Persisting Japanese Characters in DB using Hibernate

Posted in Hibernate, MySQL on Tuesday, January 22, 2008 at 5:54

I was not able to store user input [with Japanese characters] in database using Hibernate properly. All other data except the field that store data in Japanese format was getting populated fine.

As per the first doubt - did I declare that column to accept data in UTF-8 format? Yes, I have that column mapped for UTF-8 input. In fact, when I entered data using MySQL Query Browser, it is getting stored right.

Second thought was - am I getting uncorrupted data across the layers i.e. from presentation layer -> business layer -> data access layer. That too was correct.

That left me with only one possibility [may not be, but I was under such impression] - when hibernate is trying to persist data into database, it is corrupting it and I am getting garbled values. I’ve got some hint from hibernate tutorial. According that I can specify hibernate.connection.charSet as property in hibernate configuration file.
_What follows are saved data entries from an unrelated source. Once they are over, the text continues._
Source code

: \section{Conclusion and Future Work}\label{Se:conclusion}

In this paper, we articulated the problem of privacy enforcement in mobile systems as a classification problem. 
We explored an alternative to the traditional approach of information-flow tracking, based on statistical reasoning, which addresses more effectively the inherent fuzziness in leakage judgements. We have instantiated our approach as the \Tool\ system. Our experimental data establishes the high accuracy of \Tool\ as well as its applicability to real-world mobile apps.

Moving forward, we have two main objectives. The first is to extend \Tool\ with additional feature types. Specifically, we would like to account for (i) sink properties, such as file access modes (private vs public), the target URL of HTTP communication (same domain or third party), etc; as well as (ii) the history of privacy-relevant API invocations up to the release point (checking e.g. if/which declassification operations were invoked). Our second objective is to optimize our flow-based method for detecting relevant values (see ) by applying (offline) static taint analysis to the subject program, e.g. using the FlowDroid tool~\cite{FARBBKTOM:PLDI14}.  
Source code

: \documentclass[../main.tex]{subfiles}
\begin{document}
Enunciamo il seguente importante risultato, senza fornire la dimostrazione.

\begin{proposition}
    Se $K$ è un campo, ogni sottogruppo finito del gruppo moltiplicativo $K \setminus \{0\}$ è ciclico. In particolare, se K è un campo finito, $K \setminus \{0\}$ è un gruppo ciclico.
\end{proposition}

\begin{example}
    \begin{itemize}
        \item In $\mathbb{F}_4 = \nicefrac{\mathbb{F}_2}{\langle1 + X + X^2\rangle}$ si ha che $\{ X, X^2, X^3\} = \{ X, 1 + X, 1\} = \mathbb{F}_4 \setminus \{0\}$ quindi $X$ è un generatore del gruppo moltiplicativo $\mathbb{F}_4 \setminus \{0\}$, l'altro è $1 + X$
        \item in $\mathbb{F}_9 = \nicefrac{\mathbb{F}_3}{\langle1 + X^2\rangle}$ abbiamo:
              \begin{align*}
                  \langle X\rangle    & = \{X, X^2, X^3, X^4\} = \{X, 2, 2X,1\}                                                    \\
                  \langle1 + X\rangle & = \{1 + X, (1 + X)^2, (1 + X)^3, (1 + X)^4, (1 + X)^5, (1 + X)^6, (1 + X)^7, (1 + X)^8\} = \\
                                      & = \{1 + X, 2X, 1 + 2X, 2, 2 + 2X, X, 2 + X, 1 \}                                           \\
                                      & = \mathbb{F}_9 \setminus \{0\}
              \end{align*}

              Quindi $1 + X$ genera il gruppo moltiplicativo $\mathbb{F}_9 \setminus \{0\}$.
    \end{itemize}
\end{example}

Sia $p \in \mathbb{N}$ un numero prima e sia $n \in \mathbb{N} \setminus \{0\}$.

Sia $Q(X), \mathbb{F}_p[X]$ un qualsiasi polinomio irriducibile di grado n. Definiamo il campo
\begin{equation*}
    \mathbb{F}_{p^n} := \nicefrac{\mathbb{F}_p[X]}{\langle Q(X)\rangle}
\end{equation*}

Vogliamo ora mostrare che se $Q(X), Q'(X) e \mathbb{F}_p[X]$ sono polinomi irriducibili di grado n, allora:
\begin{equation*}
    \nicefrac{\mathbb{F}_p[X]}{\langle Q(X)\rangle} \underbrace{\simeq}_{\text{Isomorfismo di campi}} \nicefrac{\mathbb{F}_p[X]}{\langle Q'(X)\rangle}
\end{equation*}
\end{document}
I tried that but no help.

My further search led me to a blog where a solution was suggested by extending MySQLDialect. But if I understood correctly, his/her problem was bit different that what I was facing. I got another hint from the comments on the same blog [though the person who left the comment said it didn’t work for him :-(]. It was a suggestion to supply character encoding to connection URL i.e. jdbc:mysql://localhost/pas?characterEncoding=UTF-8. Lucky enough, it works for me!

After appending character encoding to my connection URL, now I am able to persist data properly!